Plain-text document sources:
━━━
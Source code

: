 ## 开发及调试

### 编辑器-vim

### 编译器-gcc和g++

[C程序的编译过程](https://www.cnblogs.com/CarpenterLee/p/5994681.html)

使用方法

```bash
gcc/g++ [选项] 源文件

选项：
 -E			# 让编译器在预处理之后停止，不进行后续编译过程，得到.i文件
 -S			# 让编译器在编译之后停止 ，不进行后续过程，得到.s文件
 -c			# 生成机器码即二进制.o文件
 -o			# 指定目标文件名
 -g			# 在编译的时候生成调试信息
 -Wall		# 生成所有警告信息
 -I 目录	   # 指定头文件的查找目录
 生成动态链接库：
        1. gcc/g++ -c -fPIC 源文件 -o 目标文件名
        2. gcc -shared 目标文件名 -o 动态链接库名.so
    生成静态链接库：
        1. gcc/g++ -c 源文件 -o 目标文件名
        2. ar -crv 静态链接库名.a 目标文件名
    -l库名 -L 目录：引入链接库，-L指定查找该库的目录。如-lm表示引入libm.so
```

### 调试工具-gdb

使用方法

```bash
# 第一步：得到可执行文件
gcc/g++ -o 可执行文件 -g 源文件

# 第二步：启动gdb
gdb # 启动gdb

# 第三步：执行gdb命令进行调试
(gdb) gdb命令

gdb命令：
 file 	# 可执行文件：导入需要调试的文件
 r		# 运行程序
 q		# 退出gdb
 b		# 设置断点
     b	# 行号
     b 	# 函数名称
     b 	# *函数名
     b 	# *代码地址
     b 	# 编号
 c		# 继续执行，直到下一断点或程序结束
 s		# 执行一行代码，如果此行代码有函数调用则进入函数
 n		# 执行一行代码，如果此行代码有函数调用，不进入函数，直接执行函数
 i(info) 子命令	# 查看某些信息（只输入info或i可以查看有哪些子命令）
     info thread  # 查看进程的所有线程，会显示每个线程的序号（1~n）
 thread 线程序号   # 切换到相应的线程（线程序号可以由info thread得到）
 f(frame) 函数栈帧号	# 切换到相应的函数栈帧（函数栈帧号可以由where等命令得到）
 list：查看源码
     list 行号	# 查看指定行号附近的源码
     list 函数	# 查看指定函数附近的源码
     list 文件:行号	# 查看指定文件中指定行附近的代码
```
━━━
Work item: Pull every line containing "thread" from the entries above and copy it.

Output of the task:
     info thread  # 查看进程的所有线程，会显示每个线程的序号（1~n）
 thread 线程序号   # 切换到相应的线程（线程序号可以由info thread得到）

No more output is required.